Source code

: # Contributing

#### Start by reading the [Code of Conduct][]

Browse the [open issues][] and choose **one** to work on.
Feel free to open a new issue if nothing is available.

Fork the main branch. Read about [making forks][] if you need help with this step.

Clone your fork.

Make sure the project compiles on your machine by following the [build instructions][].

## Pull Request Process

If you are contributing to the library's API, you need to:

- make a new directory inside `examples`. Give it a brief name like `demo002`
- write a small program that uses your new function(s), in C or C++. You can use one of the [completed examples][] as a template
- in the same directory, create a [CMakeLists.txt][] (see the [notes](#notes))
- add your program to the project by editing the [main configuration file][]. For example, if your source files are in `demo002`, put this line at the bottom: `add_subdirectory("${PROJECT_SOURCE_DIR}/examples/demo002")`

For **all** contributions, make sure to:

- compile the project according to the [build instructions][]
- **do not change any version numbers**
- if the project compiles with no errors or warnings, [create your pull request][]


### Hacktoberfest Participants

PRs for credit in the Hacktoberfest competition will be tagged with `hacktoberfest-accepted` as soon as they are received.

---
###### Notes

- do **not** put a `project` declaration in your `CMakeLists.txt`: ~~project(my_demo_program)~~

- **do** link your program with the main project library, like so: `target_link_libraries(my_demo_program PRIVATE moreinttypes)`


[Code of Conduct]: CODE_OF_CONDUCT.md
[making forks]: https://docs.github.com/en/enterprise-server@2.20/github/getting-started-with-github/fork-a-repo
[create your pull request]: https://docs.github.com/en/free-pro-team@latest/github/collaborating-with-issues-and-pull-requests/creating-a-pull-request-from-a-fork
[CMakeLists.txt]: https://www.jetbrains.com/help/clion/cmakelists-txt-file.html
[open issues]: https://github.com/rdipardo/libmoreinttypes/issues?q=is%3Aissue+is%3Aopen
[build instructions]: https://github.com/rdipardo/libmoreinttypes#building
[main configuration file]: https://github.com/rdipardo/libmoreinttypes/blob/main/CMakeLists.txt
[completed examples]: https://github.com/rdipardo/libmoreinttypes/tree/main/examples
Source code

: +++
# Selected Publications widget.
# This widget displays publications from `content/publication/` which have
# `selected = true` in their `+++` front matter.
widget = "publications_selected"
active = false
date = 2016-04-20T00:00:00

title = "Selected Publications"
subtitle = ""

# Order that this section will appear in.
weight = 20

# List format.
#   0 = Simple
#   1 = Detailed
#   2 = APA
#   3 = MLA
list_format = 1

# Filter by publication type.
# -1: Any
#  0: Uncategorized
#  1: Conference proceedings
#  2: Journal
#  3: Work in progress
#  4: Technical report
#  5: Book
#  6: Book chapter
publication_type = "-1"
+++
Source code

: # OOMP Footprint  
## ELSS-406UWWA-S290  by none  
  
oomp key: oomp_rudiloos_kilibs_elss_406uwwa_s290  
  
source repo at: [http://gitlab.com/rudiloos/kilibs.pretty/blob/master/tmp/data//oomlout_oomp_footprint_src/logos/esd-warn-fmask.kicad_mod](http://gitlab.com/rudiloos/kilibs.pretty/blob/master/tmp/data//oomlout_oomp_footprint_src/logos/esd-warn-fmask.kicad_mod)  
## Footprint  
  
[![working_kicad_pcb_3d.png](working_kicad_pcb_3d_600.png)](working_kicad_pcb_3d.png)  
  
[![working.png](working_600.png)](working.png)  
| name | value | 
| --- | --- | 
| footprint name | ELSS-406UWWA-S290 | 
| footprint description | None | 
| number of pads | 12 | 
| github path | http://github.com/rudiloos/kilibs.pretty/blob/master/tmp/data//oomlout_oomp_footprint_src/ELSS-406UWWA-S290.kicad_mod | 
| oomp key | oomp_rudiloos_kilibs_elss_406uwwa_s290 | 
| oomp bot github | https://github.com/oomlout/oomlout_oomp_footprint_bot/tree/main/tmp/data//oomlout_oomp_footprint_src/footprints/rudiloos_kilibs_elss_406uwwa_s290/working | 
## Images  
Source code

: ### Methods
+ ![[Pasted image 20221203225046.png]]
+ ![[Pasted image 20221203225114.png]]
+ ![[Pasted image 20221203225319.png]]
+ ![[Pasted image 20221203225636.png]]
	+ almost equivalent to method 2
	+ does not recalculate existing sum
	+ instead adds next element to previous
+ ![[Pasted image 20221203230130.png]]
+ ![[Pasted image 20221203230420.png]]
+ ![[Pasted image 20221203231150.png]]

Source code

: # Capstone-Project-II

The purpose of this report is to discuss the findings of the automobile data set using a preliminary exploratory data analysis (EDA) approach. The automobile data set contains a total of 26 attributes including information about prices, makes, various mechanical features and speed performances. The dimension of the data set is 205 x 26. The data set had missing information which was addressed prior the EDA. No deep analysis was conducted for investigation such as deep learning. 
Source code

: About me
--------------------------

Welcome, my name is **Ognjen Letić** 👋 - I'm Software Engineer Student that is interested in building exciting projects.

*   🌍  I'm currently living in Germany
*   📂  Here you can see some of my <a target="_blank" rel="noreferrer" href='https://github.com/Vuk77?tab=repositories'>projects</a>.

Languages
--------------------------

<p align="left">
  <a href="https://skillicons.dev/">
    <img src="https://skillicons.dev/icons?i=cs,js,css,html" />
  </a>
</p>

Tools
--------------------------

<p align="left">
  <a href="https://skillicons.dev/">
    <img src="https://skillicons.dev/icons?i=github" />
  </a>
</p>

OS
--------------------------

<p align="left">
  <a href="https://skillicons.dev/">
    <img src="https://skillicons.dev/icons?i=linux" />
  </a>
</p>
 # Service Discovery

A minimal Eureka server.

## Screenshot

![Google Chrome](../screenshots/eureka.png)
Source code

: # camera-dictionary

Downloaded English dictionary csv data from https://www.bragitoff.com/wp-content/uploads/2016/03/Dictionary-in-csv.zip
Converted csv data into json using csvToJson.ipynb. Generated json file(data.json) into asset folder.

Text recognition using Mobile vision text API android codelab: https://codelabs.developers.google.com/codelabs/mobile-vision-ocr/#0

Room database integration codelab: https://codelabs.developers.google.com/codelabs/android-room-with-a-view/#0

════════

Copy each line in the entries above where the word "file" shows up.

### The completed task:
- add your program to the project by editing the [main configuration file][]. For example, if your source files are in `demo002`, put this line at the bottom: `add_subdirectory("${PROJECT_SOURCE_DIR}/examples/demo002")`
[CMakeLists.txt]: https://www.jetbrains.com/help/clion/cmakelists-txt-file.html
[main configuration file]: https://github.com/rdipardo/libmoreinttypes/blob/main/CMakeLists.txt
Converted csv data into json using csvToJson.ipynb. Generated json file(data.json) into asset folder.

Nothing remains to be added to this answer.